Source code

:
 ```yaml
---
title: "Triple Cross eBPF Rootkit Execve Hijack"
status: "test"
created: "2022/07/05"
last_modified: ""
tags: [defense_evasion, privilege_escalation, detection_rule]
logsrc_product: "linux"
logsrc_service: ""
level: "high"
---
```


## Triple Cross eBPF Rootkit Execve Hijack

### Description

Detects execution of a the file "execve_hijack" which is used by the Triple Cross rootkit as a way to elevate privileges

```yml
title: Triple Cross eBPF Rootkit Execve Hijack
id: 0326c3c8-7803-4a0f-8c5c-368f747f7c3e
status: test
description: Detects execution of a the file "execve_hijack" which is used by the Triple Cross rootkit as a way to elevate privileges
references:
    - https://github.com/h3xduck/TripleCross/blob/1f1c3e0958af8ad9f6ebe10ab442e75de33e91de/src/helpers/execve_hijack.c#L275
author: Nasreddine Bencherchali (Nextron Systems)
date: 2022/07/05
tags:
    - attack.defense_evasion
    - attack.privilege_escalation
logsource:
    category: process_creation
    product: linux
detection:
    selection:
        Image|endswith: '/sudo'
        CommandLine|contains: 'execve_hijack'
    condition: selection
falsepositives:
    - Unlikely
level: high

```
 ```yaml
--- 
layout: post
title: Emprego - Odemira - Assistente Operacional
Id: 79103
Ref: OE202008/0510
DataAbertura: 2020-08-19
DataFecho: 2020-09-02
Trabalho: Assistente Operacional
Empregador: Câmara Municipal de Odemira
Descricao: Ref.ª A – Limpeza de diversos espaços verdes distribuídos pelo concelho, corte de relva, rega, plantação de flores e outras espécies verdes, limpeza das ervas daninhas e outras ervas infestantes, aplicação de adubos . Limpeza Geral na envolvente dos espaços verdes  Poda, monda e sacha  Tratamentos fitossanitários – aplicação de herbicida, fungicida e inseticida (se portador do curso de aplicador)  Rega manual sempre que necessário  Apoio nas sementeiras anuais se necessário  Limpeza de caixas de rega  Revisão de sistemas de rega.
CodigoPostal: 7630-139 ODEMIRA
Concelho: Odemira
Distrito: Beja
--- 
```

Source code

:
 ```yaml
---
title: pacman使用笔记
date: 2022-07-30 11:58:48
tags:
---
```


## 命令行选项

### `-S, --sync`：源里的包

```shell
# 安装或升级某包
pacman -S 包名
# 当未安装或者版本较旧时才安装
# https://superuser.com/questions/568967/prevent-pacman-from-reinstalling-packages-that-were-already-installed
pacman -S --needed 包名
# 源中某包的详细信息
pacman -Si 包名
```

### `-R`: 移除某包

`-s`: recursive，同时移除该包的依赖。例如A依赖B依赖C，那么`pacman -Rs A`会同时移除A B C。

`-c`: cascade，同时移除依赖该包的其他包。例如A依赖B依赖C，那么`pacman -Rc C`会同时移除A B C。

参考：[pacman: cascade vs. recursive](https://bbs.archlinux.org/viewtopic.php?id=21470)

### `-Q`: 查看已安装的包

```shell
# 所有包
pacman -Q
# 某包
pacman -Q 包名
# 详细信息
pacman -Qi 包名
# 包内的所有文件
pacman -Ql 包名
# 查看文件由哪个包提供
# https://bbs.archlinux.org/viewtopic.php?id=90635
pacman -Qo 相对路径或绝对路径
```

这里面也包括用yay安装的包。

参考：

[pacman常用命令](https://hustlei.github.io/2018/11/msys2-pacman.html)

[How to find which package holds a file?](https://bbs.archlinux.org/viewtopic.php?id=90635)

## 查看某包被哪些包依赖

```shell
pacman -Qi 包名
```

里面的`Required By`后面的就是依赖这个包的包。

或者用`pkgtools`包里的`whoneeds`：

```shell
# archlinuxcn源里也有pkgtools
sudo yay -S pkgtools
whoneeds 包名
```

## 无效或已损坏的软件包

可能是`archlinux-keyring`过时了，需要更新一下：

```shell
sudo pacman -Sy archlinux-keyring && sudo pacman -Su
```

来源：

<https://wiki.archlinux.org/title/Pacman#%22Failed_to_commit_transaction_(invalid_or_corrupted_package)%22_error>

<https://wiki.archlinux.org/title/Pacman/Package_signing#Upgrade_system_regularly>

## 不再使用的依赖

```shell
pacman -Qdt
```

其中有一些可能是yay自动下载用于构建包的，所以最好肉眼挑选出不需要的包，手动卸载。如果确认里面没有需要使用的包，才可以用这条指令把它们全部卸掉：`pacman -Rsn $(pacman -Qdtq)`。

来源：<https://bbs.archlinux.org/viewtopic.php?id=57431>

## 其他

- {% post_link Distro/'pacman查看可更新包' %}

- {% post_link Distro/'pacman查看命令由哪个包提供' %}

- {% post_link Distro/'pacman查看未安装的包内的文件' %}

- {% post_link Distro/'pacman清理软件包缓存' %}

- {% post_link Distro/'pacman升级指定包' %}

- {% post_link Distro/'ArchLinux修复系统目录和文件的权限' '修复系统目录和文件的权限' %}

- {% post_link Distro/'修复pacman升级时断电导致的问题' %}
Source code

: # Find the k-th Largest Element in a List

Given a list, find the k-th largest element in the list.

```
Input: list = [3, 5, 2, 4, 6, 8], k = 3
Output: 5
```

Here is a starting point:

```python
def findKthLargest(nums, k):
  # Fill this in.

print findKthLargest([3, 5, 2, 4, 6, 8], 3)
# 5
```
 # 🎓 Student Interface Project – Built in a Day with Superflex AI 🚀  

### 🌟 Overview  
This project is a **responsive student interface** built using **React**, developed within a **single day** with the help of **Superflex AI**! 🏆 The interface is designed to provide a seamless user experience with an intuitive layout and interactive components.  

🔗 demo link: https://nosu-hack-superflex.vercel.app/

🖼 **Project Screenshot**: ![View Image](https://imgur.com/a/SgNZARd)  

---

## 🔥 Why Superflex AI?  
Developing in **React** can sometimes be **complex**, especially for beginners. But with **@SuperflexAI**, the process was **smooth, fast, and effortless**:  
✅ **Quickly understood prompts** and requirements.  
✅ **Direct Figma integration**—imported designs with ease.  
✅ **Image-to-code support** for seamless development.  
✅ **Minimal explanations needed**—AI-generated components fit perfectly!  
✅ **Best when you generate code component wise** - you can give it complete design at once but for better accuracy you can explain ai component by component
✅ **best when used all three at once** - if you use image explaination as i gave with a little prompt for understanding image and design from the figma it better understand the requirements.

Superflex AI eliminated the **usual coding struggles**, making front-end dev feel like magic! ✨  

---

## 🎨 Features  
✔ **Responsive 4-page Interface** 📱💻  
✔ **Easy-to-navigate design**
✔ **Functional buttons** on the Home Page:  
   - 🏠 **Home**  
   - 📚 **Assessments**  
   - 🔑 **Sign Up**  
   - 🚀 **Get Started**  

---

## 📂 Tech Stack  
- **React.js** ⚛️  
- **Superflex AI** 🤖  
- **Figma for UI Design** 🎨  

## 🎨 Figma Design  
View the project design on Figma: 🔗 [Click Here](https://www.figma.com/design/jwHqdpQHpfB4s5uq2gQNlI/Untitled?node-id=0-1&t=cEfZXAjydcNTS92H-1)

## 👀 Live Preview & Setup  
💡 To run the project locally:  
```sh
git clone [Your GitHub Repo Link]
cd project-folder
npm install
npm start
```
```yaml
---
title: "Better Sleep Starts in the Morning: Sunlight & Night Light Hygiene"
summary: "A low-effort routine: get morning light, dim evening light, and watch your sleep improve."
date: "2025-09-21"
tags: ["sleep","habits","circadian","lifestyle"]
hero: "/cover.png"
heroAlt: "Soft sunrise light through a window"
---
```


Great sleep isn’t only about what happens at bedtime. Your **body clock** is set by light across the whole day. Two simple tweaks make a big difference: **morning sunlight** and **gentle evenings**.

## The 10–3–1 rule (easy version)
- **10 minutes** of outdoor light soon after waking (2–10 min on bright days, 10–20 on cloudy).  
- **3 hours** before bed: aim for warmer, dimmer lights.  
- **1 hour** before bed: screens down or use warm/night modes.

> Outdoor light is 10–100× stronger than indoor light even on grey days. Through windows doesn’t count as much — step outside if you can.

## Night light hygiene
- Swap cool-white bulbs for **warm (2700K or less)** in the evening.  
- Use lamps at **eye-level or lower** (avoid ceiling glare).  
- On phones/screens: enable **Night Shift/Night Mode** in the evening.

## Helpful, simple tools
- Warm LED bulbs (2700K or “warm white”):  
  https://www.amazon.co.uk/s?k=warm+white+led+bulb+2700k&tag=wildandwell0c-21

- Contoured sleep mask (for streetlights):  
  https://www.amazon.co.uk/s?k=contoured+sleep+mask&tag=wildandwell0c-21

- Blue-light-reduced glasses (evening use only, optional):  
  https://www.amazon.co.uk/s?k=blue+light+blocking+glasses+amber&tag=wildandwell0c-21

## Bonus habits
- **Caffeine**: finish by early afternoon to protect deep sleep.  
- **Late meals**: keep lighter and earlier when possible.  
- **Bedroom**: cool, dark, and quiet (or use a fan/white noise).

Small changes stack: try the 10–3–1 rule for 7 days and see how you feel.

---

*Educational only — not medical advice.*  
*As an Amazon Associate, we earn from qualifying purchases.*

- - -

▶ What is expected: Check the listing for the word "elevate". Show each line that has it.

▶ Response for this exercise:
Detects execution of a the file "execve_hijack" which is used by the Triple Cross rootkit as a way to elevate privileges
description: Detects execution of a the file "execve_hijack" which is used by the Triple Cross rootkit as a way to elevate privileges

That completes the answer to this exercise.